Sá Carneiro não tinha previsto voar na TAP no dia de Camarate
Testemunho da secretária do ex-primeiro-ministro contraria a tese de que a viagem esteve sempre prevista na companhia aérea nacional.
Esta foi a conclusão retirada da audição, esta manhã, de Isabel Veiga de Macedo, secretária de Sá Carneiro, pelos deputados da X Comissão parlamentar de inquérito à tragédia de Camarate. “Ficou tudo por explicar”, disse a colaboradora do primeiro-ministro, que nunca foi ouvida pelas autoridades, na sua primeira presença perante os deputados.
“Fui eu que fiz as marcações na TAP, como habitualmente quando havia deslocações em aviões mais pequenos eram feitas estas reservas para evitar problemas meteorológicos”, disse Isabel Veiga de Macedo. No relato dos acontecimentos de 4 de Dezembro de 1980, a secretária de Sá Carneiro revelou que a deslocação ao comício do Porto da campanha presidencial de Soares Carneiro estava prevista para um aparelho, um Cessna, posto à disposição do candidato da Aliança Democrática pela RAR [Refinaria Açúcares Reunidos] do empresário João Macedo Silva.
A reserva de dois lugares, para Francisco Sá Carneiro e a sua companheira Snu Abecasis na companhia aérea nacional foi feita de forma preventiva. Não só para superar evidentes problemas meteorológicos que tornassem problemática a viagem num avião mais pequeno. Tratava-se, aliás, explicou Isabel Veiga de Macedo, de um método habitual utilizado por Sá Carneiro nas suas deslocações em território nacional. Mesmo se fosse de carro, era feita uma reserva na TAP.
Na manhã de 4 de Dezembro, à chegada de um conselho de ministros restrito presidido por Francisco Sá Carneiro e no qual estiveram presentes o titular das Finanças, Cavaco Silva, e as chefias militares, o ministro da Defesa Adelino Amaro da Costa convenceu o primeiro-ministro a acompanhá-lo ao Porto no avião que estava ao seu dispor. O Cessna, que viria a cair ao princípio daquela noite em Camarate. Um aparelho do empresário Eurico Taxa, ao serviço da campanha de Soares Carneiro.

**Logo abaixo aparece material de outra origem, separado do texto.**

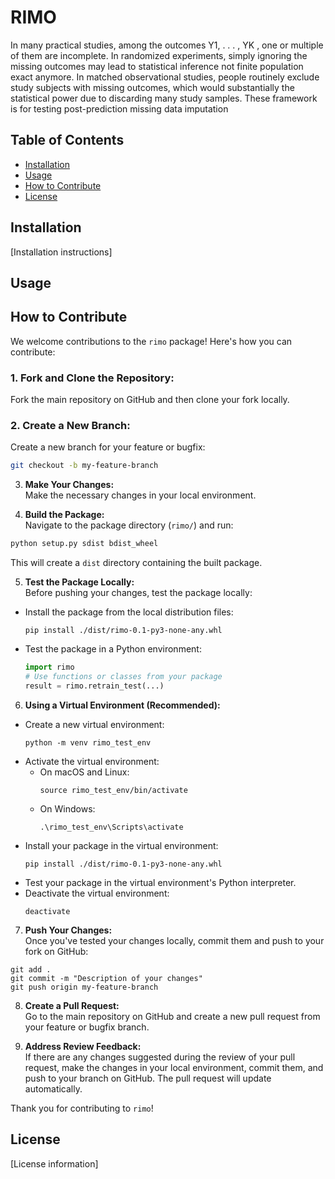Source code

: # RIMO  
In many practical studies, among the outcomes Y1, . . . , YK , one or multiple of them are
incomplete. In randomized experiments, simply ignoring the missing outcomes may lead to
statistical inference not finite population exact anymore. In matched observational studies,
people routinely exclude study subjects with missing outcomes, which would substantially
the statistical power due to discarding many study samples.
These framework is for testing post-prediction missing data imputation



## Table of Contents
- [Installation](#installation)
- [Usage](#usage)
- [How to Contribute](#how-to-contribute)
- [License](#license)

## Installation

[Installation instructions]

## Usage


## How to Contribute

We welcome contributions to the `rimo` package! Here's how you can contribute:

### 1. Fork and Clone the Repository:

Fork the main repository on GitHub and then clone your fork locally.

### 2. Create a New Branch:

Create a new branch for your feature or bugfix:

```bash
git checkout -b my-feature-branch
```


3. **Make Your Changes:**  
Make the necessary changes in your local environment.

4. **Build the Package:**  
Navigate to the package directory (`rimo/`) and run:

```bash
python setup.py sdist bdist_wheel
```

This will create a `dist` directory containing the built package.

5. **Test the Package Locally:**  
Before pushing your changes, test the package locally:
  - Install the package from the local distribution files:
    ```
    pip install ./dist/rimo-0.1-py3-none-any.whl
    ```
  - Test the package in a Python environment:
    ```python
    import rimo
    # Use functions or classes from your package
    result = rimo.retrain_test(...)
    ```

6. **Using a Virtual Environment (Recommended):**  
  - Create a new virtual environment:
    ```
    python -m venv rimo_test_env
    ```
  - Activate the virtual environment:
    - On macOS and Linux:
      ```
      source rimo_test_env/bin/activate
      ```
    - On Windows:
      ```
      .\rimo_test_env\Scripts\activate
      ```
  - Install your package in the virtual environment:
    ```
    pip install ./dist/rimo-0.1-py3-none-any.whl
    ```
  - Test your package in the virtual environment's Python interpreter.
  - Deactivate the virtual environment:
    ```
    deactivate
    ```

7. **Push Your Changes:**  
Once you've tested your changes locally, commit them and push to your fork on GitHub:

```
git add .
git commit -m "Description of your changes"
git push origin my-feature-branch
```


8. **Create a Pull Request:**  
Go to the main repository on GitHub and create a new pull request from your feature or bugfix branch.

9. **Address Review Feedback:**  
If there are any changes suggested during the review of your pull request, make the changes in your local environment, commit them, and push to your branch on GitHub. The pull request will update automatically.

Thank you for contributing to `rimo`!

## License
[License information]
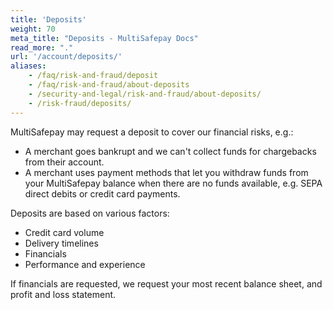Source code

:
 ```yaml
---
title: 'Deposits'
weight: 70
meta_title: "Deposits - MultiSafepay Docs"
read_more: "."
url: '/account/deposits/'
aliases:
    - /faq/risk-and-fraud/deposit
    - /faq/risk-and-fraud/about-deposits
    - /security-and-legal/risk-and-fraud/about-deposits/
    - /risk-fraud/deposits/
---
```


MultiSafepay may request a deposit to cover our financial risks, e.g.:

- A merchant goes bankrupt and we can't collect funds for chargebacks from their account.
- A merchant uses payment methods that let you withdraw funds from your MultiSafepay balance when there are no funds available, e.g. SEPA direct debits or credit card payments. 

Deposits are based on various factors:

* Credit card volume
* Delivery timelines
* Financials
* Performance and experience

If financials are requested, we request your most recent balance sheet, and profit and loss statement. 


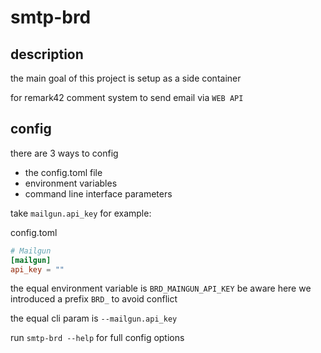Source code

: # smtp-brd

## description

the main goal of this project is setup as a side container 

for remark42 comment system to send email via `WEB API`

## config 

there are 3 ways to config

- the config.toml file
- environment variables
- command line interface parameters

take `mailgun.api_key` for example:

config.toml
```toml
# Mailgun
[mailgun]
api_key = ""
```

the equal environment variable is `BRD_MAINGUN_API_KEY`
be aware here we introduced a prefix `BRD_` to avoid conflict

the equal cli param is `--mailgun.api_key`

run `smtp-brd --help` for full config options
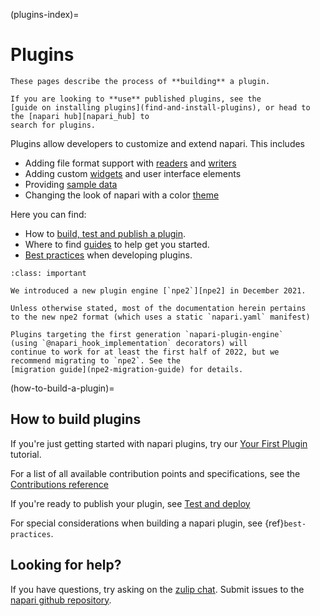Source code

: (plugins-index)=
# Plugins


```{note}
These pages describe the process of **building** a plugin.

If you are looking to **use** published plugins, see the
[guide on installing plugins](find-and-install-plugins), or head to the [napari hub][napari_hub] to
search for plugins.
```

Plugins allow developers to customize and extend napari.  This includes

- Adding file format support with [readers] and [writers]
- Adding custom [widgets] and user interface elements
- Providing [sample data][sample_data]
- Changing the look of napari with a color [theme]

Here you can find:

- How to [build, test and publish a plugin](how-to-build-a-plugin).
- Where to find [guides](./guides) to help get you started.
- [Best practices](./best_practices) when developing plugins.

```{admonition} Introducing npe2
:class: important

We introduced a new plugin engine [`npe2`][npe2] in December 2021.

Unless otherwise stated, most of the documentation herein pertains
to the new npe2 format (which uses a static `napari.yaml` manifest)

Plugins targeting the first generation `napari-plugin-engine` 
(using `@napari_hook_implementation` decorators) will
continue to work for at least the first half of 2022, but we
recommend migrating to `npe2`. See the
[migration guide](npe2-migration-guide) for details.
```

(how-to-build-a-plugin)=
## How to build plugins

If you're just getting started with napari plugins, try our
[Your First Plugin](./first_plugin) tutorial.

For a list of all available contribution points and specifications,
see the [Contributions reference](./contributions)

If you're ready to publish your plugin, see [Test and deploy](./test_deploy)

For special considerations when building a napari plugin, see
{ref}`best-practices`.

## Looking for help?

If you have questions, try asking on the [zulip chat][napari_zulip].
Submit issues to the [napari github repository][napari_issues].

[npe1]: https://github.com/napari/napari-plugin-engine
[npe2]: https://github.com/napari/npe2
[napari_issues]: https://github.com/napari/napari/issues/new/choose
[napari_zulip]: https://napari.zulipchat.com/
[napari_hub]: https://napari-hub.org
[readers]: ./contributions.html#contributions-readers
[writers]: ./contributions.html#contributions-writers
[widgets]: ./contributions.html#contributions-widgets
[sample_data]: ./contributions.html#contributions-sample-data
[theme]: ./contributions.html#contributions-themes

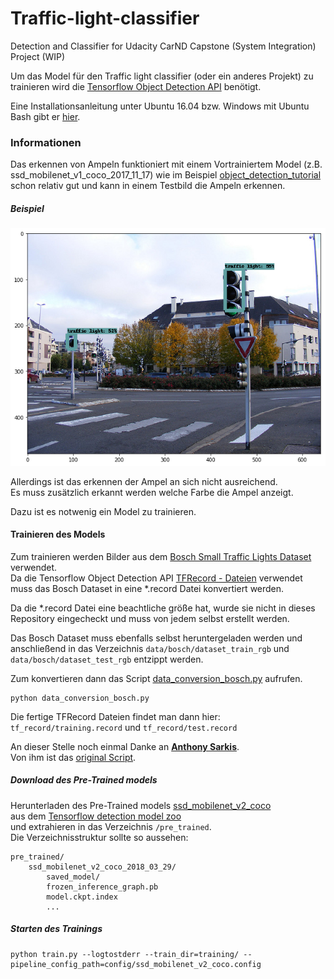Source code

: # Traffic-light-classifier
Detection and Classifier for Udacity CarND Capstone (System Integration) Project (WIP)

Um das Model für den Traffic light classifier (oder ein anderes Projekt) zu trainieren
wird die [Tensorflow Object Detection API](https://github.com/tensorflow/models/tree/master/research/object_detection)
benötigt.

Eine Installationsanleitung unter Ubuntu 16.04 bzw. Windows mit Ubuntu Bash gibt er [hier](Installation_Tensorflow.md).

### Informationen
Das erkennen von Ampeln funktioniert mit einem Vortrainiertem Model (z.B. ssd_mobilenet_v1_coco_2017_11_17)
wie im Beispiel [object_detection_tutorial](https://github.com/tensorflow/models/blob/master/research/object_detection/object_detection_tutorial.ipynb)
schon relativ gut und kann in einem Testbild die Ampeln erkennen.


##### Beispiel
![SSD_Mobilenet_v1](sample_images/ssd_mobilenet_v1_coco_traffic.png)

Allerdings ist das erkennen der Ampel an sich nicht ausreichend.  
Es muss zusätzlich erkannt werden welche Farbe die Ampel anzeigt.

Dazu ist es notwenig ein Model zu trainieren.

#### Trainieren des Models
Zum trainieren werden Bilder aus dem [Bosch Small Traffic Lights Dataset](https://hci.iwr.uni-heidelberg.de/node/6132) verwendet.  
Da die Tensorflow Object Detection API [TFRecord - Dateien](https://www.tensorflow.org/programmers_guide/datasets#consuming_tfrecord_data)
verwendet muss das Bosch Dataset in eine *.record Datei konvertiert werden.  

Da die *.record Datei eine beachtliche größe hat, wurde sie nicht in dieses Repository
eingecheckt und muss von jedem selbst erstellt werden.

Das Bosch Dataset muss ebenfalls selbst heruntergeladen werden und anschließend in das
Verzeichnis ```data/bosch/dataset_train_rgb``` und ```data/bosch/dataset_test_rgb``` entzippt werden.

Zum konvertieren dann das Script [data_conversion_bosch.py](./data_conversion_bosch.py) aufrufen.
```
python data_conversion_bosch.py
```
Die fertige TFRecord Dateien findet man dann hier:  
```tf_record/training.record``` und ```tf_record/test.record```
  
An dieser Stelle noch einmal Danke an [**Anthony Sarkis**](https://medium.com/@anthony_sarkis).  
Von ihm ist das [original Script](https://github.com/swirlingsand/deeper-traffic-lights/blob/master/data_conversion_bosch.py).

##### Download des Pre-Trained models
Herunterladen des Pre-Trained models [ssd_mobilenet_v2_coco](http://download.tensorflow.org/models/object_detection/ssd_mobilenet_v2_coco_2018_03_29.tar.gz)  
aus dem [Tensorflow detection model zoo](https://github.com/tensorflow/models/blob/master/research/object_detection/g3doc/detection_model_zoo.md)  
und extrahieren in das Verzeichnis ```/pre_trained```.  
Die Verzeichnisstruktur sollte so aussehen:
```
pre_trained/
    ssd_mobilenet_v2_coco_2018_03_29/
        saved_model/
        frozen_inference_graph.pb
        model.ckpt.index
        ...
```  
 
##### Starten des Trainings
```
python train.py --logtostderr --train_dir=training/ --pipeline_config_path=config/ssd_mobilenet_v2_coco.config
```
 



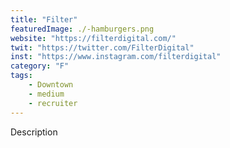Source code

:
 ```yaml
---
title: "Filter"
featuredImage: ./-hamburgers.png
website: "https://filterdigital.com/"
twit: "https://twitter.com/FilterDigital"
inst: "https://www.instagram.com/filterdigital"
category: "F"
tags:
    - Downtown
    - medium
    - recruiter
---
```


Description
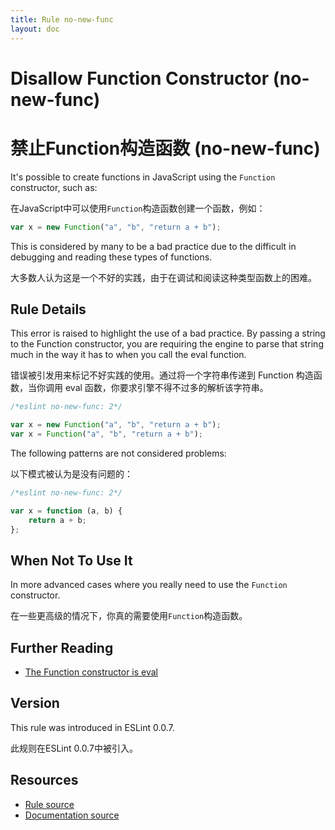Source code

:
 ```yaml
---
title: Rule no-new-func
layout: doc
---
```

<!-- Note: No pull requests accepted for this file. See README.md in the root directory for details. -->

# Disallow Function Constructor (no-new-func)

# 禁止Function构造函数 (no-new-func)

It's possible to create functions in JavaScript using the `Function` constructor, such as:

在JavaScript中可以使用`Function`构造函数创建一个函数，例如：

```js
var x = new Function("a", "b", "return a + b");
```

This is considered by many to be a bad practice due to the difficult in debugging and reading these types of functions.

大多数人认为这是一个不好的实践，由于在调试和阅读这种类型函数上的困难。

## Rule Details

This error is raised to highlight the use of a bad practice. By passing a string to the Function constructor, you are requiring the engine to parse that string much in the way it has to when you call the eval function.

错误被引发用来标记不好实践的使用。通过将一个字符串传递到 Function 构造函数，当你调用 eval 函数，你要求引擎不得不过多的解析该字符串。

```js
/*eslint no-new-func: 2*/

var x = new Function("a", "b", "return a + b");
var x = Function("a", "b", "return a + b");
```

The following patterns are not considered problems:

以下模式被认为是没有问题的：

```js
/*eslint no-new-func: 2*/

var x = function (a, b) {
    return a + b;
};
```

## When Not To Use It

In more advanced cases where you really need to use the `Function` constructor.

在一些更高级的情况下，你真的需要使用`Function`构造函数。

## Further Reading

* [The Function constructor is eval](http://jslinterrors.com/the-function-constructor-is-eval/)

## Version

This rule was introduced in ESLint 0.0.7.

此规则在ESLint 0.0.7中被引入。

## Resources

* [Rule source](https://github.com/eslint/eslint/tree/master/lib/rules/no-new-func.js)
* [Documentation source](https://github.com/eslint/eslint/tree/master/docs/rules/no-new-func.md)
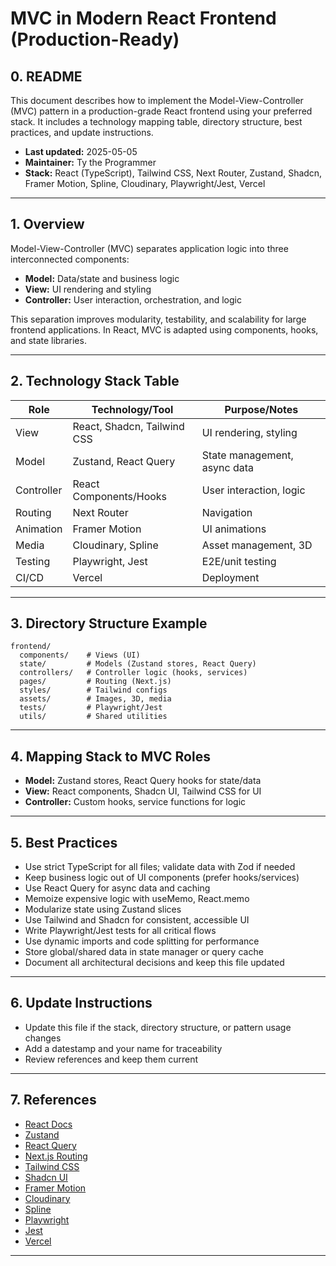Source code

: # MVC in Modern React Frontend (Production-Ready)

## 0. README

This document describes how to implement the Model-View-Controller (MVC) pattern in a production-grade React frontend using your preferred stack. It includes a technology mapping table, directory structure, best practices, and update instructions.

- **Last updated:** 2025-05-05
- **Maintainer:** Ty the Programmer
- **Stack:** React (TypeScript), Tailwind CSS, Next Router, Zustand, Shadcn, Framer Motion, Spline, Cloudinary, Playwright/Jest, Vercel

---

## 1. Overview

Model-View-Controller (MVC) separates application logic into three interconnected components:

- **Model:** Data/state and business logic
- **View:** UI rendering and styling
- **Controller:** User interaction, orchestration, and logic

This separation improves modularity, testability, and scalability for large frontend applications. In React, MVC is adapted using components, hooks, and state libraries.

---

## 2. Technology Stack Table

| Role       | Technology/Tool             | Purpose/Notes                |
| ---------- | --------------------------- | ---------------------------- |
| View       | React, Shadcn, Tailwind CSS | UI rendering, styling        |
| Model      | Zustand, React Query        | State management, async data |
| Controller | React Components/Hooks      | User interaction, logic      |
| Routing    | Next Router                 | Navigation                   |
| Animation  | Framer Motion               | UI animations                |
| Media      | Cloudinary, Spline          | Asset management, 3D         |
| Testing    | Playwright, Jest            | E2E/unit testing             |
| CI/CD      | Vercel                      | Deployment                   |

---

## 3. Directory Structure Example

```text
frontend/
  components/    # Views (UI)
  state/         # Models (Zustand stores, React Query)
  controllers/   # Controller logic (hooks, services)
  pages/         # Routing (Next.js)
  styles/        # Tailwind configs
  assets/        # Images, 3D, media
  tests/         # Playwright/Jest
  utils/         # Shared utilities
```

---

## 4. Mapping Stack to MVC Roles

- **Model:** Zustand stores, React Query hooks for state/data
- **View:** React components, Shadcn UI, Tailwind CSS for UI
- **Controller:** Custom hooks, service functions for logic

---

## 5. Best Practices

- Use strict TypeScript for all files; validate data with Zod if needed
- Keep business logic out of UI components (prefer hooks/services)
- Use React Query for async data and caching
- Memoize expensive logic with useMemo, React.memo
- Modularize state using Zustand slices
- Use Tailwind and Shadcn for consistent, accessible UI
- Write Playwright/Jest tests for all critical flows
- Use dynamic imports and code splitting for performance
- Store global/shared data in state manager or query cache
- Document all architectural decisions and keep this file updated

---

## 6. Update Instructions

- Update this file if the stack, directory structure, or pattern usage changes
- Add a datestamp and your name for traceability
- Review references and keep them current

---

## 7. References

- [React Docs](https://react.dev/)
- [Zustand](https://docs.pmnd.rs/zustand/getting-started/introduction)
- [React Query](https://tanstack.com/query/v4/)
- [Next.js Routing](https://nextjs.org/docs/routing/introduction)
- [Tailwind CSS](https://tailwindcss.com/)
- [Shadcn UI](https://ui.shadcn.com/)
- [Framer Motion](https://www.framer.com/motion/)
- [Cloudinary](https://cloudinary.com/)
- [Spline](https://spline.design/)
- [Playwright](https://playwright.dev/)
- [Jest](https://jestjs.io/)
- [Vercel](https://vercel.com/)

---

<!-- ! All technologies/tools explicitly mapped. todo: Update if stack changes. ! This doc is production-ready as of 2025-05-05. Maintainer: Ty the Programmer -->
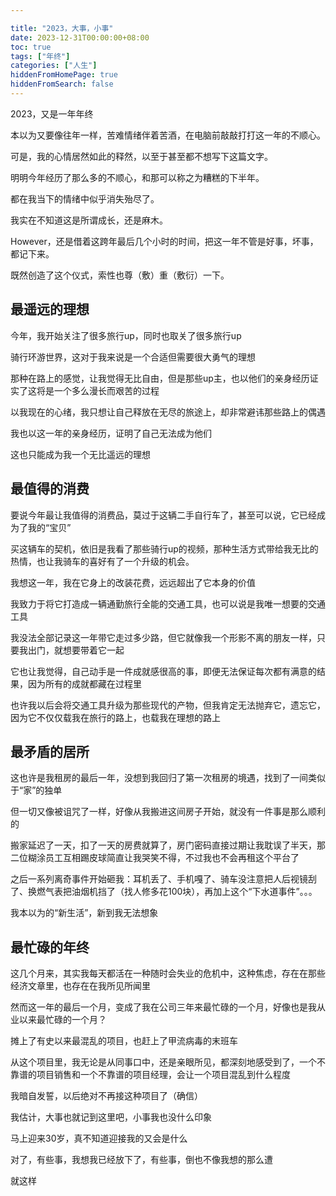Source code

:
```yaml
---

title: "2023，大事，小事"
date: 2023-12-31T00:00:00+08:00
toc: true
tags: ["年终"]
categories: ["人生"]
hiddenFromHomePage: true
hiddenFromSearch: false
---
```


2023，又是一年年终

本以为又要像往年一样，苦难情绪伴着苦酒，在电脑前敲敲打打这一年的不顺心。

可是，我的心情居然如此的释然，以至于甚至都不想写下这篇文字。

明明今年经历了那么多的不顺心，和那可以称之为糟糕的下半年。

都在我当下的情绪中似乎消失殆尽了。

我实在不知道这是所谓成长，还是麻木。

However，还是借着这跨年最后几个小时的时间，把这一年不管是好事，坏事，都记下来。

既然创造了这个仪式，索性也尊（敷）重（敷衍）一下。

## 最遥远的理想

今年，我开始关注了很多旅行up，同时也取关了很多旅行up

骑行环游世界，这对于我来说是一个合适但需要很大勇气的理想

那种在路上的感觉，让我觉得无比自由，但是那些up主，也以他们的亲身经历证实了这将是一个多么漫长而艰苦的过程

以我现在的心绪，我只想让自己释放在无尽的旅途上，却非常避讳那些路上的偶遇

我也以这一年的亲身经历，证明了自己无法成为他们

这也只能成为我一个无比遥远的理想

## 最值得的消费

要说今年最让我值得的消费品，莫过于这辆二手自行车了，甚至可以说，它已经成为了我的“宝贝”

买这辆车的契机，依旧是我看了那些骑行up的视频，那种生活方式带给我无比的热情，也让我骑车的喜好有了一个升级的机会。

我想这一年，我在它身上的改装花费，远远超出了它本身的价值

我致力于将它打造成一辆通勤旅行全能的交通工具，也可以说是我唯一想要的交通工具

我没法全部记录这一年带它走过多少路，但它就像我一个形影不离的朋友一样，只要我出门，就想要带着它一起

它也让我觉得，自己动手是一件成就感很高的事，即便无法保证每次都有满意的结果，因为所有的成就都藏在过程里

也许我以后会将交通工具升级为那些现代的产物，但我肯定无法抛弃它，遗忘它，因为它不仅仅载我在旅行的路上，也载我在理想的路上

## 最矛盾的居所

这也许是我租房的最后一年，没想到我回归了第一次租房的境遇，找到了一间类似于“家”的独单

但一切又像被诅咒了一样，好像从我搬进这间房子开始，就没有一件事是那么顺利的

搬家延迟了一天，扣了一天的房费就算了，房门密码直接过期让我耽误了半天，那二位糊涂员工互相踢皮球简直让我哭笑不得，不过我也不会再租这个平台了

之后一系列离奇事件开始砸我：耳机丢了、手机嘎了、骑车没注意把人后视镜刮了、换燃气表把油烟机挡了（找人修多花100块），再加上这个“下水道事件”。。。

我本以为的“新生活”，新到我无法想象

## 最忙碌的年终

这几个月来，其实我每天都活在一种随时会失业的危机中，这种焦虑，存在在那些经济文章里，也存在在我所见所闻里

然而这一年的最后一个月，变成了我在公司三年来最忙碌的一个月，好像也是我从业以来最忙碌的一个月？

摊上了有史以来最混乱的项目，也赶上了甲流病毒的末班车

从这个项目里，我无论是从同事口中，还是亲眼所见，都深刻地感受到了，一个不靠谱的项目销售和一个不靠谱的项目经理，会让一个项目混乱到什么程度

我暗自发誓，以后绝对不再接这种项目了（确信）

我估计，大事也就记到这里吧，小事我也没什么印象

马上迎来30岁，真不知道迎接我的又会是什么

对了，有些事，我想我已经放下了，有些事，倒也不像我想的那么遭

就这样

Seguindo instruções de Sá Carneiro, a sua secretária entra em contacto ao princípio da tarde com Pinto Balsemão, que se encontrava no Porto e que mantinha os contactos com a RAR, para anular o voo do aparelho. Contudo, o avião já estava em Lisboa, facto que o primeiro-ministro desconhecia. A sua secretária precisou que a comitiva foi reduzida, pois a partir do princípio da tarde não se contava com um segundo Cessna. Do mesmo modo, admitiu que, se Sá Carneiro soubesse que o avião cedido por um dos financiadores da campanha estava na placa do aeroporto de Lisboa, o utilizaria.
Isabel Veiga de Macedo revelou que, à saída da sua casa rumo à Portela, o primeiro-ministro lhe comunicou que, por estar bom tempo, devia cancelar a reserva da TAP. O que foi feito, segundo a secretária, entre as 18 e 30 e as 19 horas. Este testemunho contraria a tese de que a viagem de Sá Carneiro e acompanhantes esteve sempre prevista na companhia aérea nacional e que só à última hora, foi decidia a utilização do Cessna. Na versão ouvida esta quinta-feira de manhã, a opção foi tomada cerca de sete horas antes do início do voo.